Juan Pardinas, en una conferencia ocurrida hace meses, nos hacía caer en cuenta que el pasado nos alcanzó. De nuevo podemos llamar tlatoani al Presidente de la República. Tlatoani = el que habla. Hoy somos –lo digo yo, no se lo achaquen a Juan– la nación donde sólo uno pretende hablar por todos. Aunque este fenómeno va acompañado de otro nada simpático. Además del que habla, hay unos cuantos (demasiados) que creen que tienen derecho a insultar a todo pulmón digital. Está el tlatoani, y están otros que no quieren hablar, sino básicamente imprecar.

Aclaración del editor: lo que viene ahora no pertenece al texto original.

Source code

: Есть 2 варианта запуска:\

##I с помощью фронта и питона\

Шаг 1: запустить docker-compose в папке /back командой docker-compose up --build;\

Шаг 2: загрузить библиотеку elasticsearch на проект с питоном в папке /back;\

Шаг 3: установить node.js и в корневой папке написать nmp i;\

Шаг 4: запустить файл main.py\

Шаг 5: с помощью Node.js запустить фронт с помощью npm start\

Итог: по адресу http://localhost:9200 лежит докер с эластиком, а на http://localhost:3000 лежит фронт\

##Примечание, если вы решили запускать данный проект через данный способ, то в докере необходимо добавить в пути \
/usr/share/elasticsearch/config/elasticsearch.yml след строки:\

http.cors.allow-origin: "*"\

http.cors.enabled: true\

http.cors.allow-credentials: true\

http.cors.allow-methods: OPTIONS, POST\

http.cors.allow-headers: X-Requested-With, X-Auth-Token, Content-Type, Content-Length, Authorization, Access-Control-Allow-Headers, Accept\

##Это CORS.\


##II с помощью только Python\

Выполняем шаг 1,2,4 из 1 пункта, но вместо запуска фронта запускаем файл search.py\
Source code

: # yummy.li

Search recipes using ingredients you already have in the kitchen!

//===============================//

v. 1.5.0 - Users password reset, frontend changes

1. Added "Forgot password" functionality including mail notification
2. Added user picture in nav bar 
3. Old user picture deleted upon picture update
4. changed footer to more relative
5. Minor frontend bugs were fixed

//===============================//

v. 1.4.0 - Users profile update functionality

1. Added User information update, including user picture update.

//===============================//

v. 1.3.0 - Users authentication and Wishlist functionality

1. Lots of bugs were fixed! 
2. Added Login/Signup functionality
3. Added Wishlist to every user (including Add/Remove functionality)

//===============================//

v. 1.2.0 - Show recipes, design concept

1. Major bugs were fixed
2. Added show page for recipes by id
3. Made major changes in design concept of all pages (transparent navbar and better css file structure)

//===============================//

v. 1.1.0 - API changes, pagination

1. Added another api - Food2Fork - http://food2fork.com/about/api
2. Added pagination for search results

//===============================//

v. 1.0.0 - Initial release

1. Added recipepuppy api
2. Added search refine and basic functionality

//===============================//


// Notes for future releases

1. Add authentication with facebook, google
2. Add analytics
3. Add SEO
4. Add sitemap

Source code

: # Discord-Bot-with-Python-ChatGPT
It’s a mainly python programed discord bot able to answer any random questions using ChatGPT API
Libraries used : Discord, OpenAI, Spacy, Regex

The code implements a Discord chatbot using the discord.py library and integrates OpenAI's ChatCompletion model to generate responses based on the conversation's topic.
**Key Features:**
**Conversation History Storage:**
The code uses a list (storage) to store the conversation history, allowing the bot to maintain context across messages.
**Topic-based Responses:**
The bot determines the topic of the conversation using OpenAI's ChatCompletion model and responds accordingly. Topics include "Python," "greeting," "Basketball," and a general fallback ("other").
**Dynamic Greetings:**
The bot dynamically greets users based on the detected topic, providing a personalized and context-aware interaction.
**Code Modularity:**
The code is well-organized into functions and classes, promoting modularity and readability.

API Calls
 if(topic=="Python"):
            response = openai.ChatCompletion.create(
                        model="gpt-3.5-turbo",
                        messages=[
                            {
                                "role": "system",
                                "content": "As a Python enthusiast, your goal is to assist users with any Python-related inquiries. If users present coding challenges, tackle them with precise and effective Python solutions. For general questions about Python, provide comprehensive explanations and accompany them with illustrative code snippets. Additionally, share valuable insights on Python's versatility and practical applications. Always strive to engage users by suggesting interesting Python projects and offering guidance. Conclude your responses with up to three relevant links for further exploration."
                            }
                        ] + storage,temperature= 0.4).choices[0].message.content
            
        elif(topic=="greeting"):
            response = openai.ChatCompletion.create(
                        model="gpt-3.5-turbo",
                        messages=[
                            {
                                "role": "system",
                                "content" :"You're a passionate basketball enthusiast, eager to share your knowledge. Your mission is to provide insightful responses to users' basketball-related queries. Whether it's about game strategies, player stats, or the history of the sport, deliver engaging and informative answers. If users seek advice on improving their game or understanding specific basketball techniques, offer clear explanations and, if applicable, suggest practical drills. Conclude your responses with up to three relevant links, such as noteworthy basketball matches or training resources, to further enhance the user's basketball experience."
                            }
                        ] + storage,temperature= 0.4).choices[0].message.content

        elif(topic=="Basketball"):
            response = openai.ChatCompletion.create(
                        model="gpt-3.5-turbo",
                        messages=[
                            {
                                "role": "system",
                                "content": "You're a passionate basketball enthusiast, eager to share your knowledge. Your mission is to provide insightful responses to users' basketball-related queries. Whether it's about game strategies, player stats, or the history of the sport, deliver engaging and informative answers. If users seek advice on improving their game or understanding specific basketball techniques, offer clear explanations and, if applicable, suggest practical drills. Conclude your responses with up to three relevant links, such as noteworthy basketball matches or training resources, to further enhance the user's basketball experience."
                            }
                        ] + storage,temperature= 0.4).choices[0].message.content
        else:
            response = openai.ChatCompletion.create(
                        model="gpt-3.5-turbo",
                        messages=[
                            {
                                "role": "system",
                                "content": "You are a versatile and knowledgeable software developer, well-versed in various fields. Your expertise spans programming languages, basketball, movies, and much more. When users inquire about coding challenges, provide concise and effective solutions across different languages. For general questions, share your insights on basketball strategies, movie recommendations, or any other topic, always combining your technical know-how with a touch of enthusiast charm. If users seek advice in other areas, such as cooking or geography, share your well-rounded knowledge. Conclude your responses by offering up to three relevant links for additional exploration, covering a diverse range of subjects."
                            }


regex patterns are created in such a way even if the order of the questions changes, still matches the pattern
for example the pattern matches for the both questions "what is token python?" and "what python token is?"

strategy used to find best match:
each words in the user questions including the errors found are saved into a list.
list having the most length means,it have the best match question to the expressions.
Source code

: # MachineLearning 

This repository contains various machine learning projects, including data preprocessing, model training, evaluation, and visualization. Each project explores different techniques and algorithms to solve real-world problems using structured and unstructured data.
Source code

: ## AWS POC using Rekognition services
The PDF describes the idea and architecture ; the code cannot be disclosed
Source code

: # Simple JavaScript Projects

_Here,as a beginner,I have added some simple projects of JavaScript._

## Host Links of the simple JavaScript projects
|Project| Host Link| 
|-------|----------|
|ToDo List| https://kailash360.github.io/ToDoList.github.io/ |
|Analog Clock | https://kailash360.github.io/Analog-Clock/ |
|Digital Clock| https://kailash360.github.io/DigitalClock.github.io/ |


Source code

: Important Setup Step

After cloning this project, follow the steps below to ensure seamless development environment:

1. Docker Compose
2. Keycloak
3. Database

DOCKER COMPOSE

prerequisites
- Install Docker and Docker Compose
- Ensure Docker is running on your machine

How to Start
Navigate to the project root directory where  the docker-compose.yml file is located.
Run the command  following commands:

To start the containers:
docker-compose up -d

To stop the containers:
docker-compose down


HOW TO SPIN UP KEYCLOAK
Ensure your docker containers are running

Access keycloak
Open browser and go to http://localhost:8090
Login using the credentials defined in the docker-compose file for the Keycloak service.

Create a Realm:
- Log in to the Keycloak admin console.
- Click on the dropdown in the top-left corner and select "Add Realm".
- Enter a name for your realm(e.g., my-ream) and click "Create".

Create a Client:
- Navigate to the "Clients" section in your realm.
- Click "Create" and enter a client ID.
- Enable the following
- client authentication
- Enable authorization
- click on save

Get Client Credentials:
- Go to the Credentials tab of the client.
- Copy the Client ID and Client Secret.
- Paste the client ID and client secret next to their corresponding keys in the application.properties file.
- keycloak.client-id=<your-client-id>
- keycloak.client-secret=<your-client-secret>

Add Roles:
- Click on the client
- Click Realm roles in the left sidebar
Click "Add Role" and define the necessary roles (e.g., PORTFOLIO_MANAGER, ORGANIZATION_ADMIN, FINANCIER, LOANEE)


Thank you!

Hubo un tiempo en que la valentía, en política, consistió en interrumpir al tlatoani. Sobre todo, luego del fraude electoral de 1988, el sistema comenzó a ver la rebelión en las bancadas parlamentarias, que con justa razón interrumpieron el Informe de Miguel de la Madrid de aquel año. Paradójicamente, esos gritos marcaron el inicio de una era de diálogo en México. Las voces que alcanzaban mejores espacios en el debate se multiplicaron y, aunque no sin resistencia, el poder se tuvo que acostumbrar a que ya no era uno solo el que decía, ni todos los que tenían que asentir.

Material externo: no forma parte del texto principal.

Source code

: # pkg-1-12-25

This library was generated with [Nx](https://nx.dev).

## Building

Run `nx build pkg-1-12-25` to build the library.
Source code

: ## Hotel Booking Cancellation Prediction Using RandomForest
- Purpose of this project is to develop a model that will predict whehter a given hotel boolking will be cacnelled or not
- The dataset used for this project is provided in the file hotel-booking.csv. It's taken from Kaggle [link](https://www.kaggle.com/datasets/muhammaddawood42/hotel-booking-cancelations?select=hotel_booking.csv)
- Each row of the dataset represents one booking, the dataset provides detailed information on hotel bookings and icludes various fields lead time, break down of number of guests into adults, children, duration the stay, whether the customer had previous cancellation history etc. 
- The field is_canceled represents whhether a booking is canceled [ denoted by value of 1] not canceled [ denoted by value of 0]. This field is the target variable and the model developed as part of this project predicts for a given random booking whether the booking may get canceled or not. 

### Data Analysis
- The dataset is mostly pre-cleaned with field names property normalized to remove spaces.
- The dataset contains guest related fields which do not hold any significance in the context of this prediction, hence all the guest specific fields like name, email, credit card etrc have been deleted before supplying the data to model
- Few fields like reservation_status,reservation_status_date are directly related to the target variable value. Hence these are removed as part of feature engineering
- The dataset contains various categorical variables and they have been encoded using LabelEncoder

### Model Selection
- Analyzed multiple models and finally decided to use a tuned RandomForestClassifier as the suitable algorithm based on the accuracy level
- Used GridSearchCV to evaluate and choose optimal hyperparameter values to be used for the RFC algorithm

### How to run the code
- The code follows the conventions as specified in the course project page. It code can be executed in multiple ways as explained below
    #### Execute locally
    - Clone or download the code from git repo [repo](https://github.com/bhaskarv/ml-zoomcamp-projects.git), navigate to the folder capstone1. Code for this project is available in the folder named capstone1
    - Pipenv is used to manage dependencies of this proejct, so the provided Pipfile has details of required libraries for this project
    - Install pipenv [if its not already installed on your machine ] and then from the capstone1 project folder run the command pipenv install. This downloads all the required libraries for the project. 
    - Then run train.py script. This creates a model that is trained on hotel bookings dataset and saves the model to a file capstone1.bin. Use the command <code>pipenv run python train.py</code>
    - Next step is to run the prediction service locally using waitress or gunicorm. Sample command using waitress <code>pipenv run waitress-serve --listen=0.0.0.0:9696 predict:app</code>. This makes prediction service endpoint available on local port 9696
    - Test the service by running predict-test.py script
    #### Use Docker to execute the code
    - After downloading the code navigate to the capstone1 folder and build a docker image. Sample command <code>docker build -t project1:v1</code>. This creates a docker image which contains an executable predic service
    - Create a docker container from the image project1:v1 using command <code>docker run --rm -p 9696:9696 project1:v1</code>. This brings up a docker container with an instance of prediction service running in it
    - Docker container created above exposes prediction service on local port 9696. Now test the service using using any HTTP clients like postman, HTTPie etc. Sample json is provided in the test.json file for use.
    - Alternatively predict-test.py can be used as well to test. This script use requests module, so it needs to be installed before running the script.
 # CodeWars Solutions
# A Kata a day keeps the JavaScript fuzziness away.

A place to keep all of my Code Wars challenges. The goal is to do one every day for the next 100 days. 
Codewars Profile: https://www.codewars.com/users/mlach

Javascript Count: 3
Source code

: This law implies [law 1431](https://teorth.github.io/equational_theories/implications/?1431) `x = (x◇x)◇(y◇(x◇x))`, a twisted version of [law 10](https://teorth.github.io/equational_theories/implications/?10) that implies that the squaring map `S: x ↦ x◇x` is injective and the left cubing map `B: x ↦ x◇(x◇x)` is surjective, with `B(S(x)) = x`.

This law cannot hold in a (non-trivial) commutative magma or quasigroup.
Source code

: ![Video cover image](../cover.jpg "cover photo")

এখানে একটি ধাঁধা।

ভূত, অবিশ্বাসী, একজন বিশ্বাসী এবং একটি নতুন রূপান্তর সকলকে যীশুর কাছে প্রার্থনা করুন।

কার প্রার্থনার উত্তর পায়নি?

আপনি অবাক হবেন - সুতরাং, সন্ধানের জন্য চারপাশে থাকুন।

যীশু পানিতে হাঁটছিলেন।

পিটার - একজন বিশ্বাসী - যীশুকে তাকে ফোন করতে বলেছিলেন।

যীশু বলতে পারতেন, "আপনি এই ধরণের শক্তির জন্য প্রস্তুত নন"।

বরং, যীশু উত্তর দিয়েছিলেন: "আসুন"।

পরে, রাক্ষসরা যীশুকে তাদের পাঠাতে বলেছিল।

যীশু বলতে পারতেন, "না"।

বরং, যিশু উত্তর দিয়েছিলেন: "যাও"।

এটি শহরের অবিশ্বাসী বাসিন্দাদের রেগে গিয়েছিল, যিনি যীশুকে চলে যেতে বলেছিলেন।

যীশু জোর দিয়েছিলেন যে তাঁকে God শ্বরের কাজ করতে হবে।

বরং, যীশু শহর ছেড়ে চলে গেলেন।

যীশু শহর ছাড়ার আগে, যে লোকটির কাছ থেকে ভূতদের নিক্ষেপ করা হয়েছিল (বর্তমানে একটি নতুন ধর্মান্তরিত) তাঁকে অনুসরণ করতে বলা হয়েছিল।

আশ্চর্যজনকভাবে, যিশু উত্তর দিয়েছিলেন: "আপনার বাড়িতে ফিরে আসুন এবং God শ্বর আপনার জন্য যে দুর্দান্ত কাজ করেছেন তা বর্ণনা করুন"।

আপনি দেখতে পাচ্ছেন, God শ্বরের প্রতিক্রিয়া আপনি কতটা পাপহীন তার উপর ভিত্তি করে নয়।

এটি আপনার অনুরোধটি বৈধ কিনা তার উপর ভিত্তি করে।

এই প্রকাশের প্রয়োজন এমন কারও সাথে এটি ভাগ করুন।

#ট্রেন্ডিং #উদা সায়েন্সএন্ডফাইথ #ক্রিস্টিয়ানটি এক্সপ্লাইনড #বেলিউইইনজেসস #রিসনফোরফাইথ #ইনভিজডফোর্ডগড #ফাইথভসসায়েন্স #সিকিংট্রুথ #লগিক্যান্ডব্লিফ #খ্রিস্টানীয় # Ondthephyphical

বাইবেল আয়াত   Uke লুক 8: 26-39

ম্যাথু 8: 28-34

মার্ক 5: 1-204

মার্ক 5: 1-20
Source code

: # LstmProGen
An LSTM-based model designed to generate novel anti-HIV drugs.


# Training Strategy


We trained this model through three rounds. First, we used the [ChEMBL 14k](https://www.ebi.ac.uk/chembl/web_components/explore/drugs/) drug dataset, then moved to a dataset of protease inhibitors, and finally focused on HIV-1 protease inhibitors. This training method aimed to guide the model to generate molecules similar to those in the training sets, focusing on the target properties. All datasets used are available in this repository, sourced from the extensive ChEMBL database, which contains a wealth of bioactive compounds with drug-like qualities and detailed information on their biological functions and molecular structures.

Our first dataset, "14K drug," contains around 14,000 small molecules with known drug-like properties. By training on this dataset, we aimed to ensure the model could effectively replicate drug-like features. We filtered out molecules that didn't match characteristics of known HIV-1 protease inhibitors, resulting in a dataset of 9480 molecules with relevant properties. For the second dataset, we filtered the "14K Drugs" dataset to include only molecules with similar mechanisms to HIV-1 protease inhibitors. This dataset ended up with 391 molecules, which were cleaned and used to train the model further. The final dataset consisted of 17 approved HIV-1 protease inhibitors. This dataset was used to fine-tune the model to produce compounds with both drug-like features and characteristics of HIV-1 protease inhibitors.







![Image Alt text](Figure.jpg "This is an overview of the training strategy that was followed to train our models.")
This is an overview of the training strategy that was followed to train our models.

No deja de ser una jugarreta del destino que los presidentes de la alternancia terminaran por abandonar el foro máximo del pueblo –no se rían– y nunca haya nacido una tradición de debate entre legisladores y el Ejecutivo. Incluso las comparecencias de secretarios de Estado son, la mayor de las veces, escenificaciones no sólo estériles, sino insulsas.
El intento de construir un diálogo durante los noventa acabó con el Pacto por México, un acuerdo prometedor que nunca iba a tener éxito por la voracidad rapaz de la administración anterior. Tuvieron todo para demostrar que era buena idea dialogar y pactar, y su criatura terminó engullida por la corrupción y la fatuidad.
De ahí brincamos a la actualidad. Una cotidianidad en la que entronizamos a un señor que increpó en un vuelo trasatlántico al expresidente Felipe Calderón. Uy, qué valiente el señor tenor. Que tan pedestre recurso triunfe en las redes, es lo natural. Que los medios serios le abran sus espacios, es símbolo de que, en la opinión pública, en efecto, prima la cultura del espectáculo de la que hablan desde hace tiempo en Europa.
El Presidente de la República siembra polarización, y los majaderos de toda ralea responden a ese llamado de la selva.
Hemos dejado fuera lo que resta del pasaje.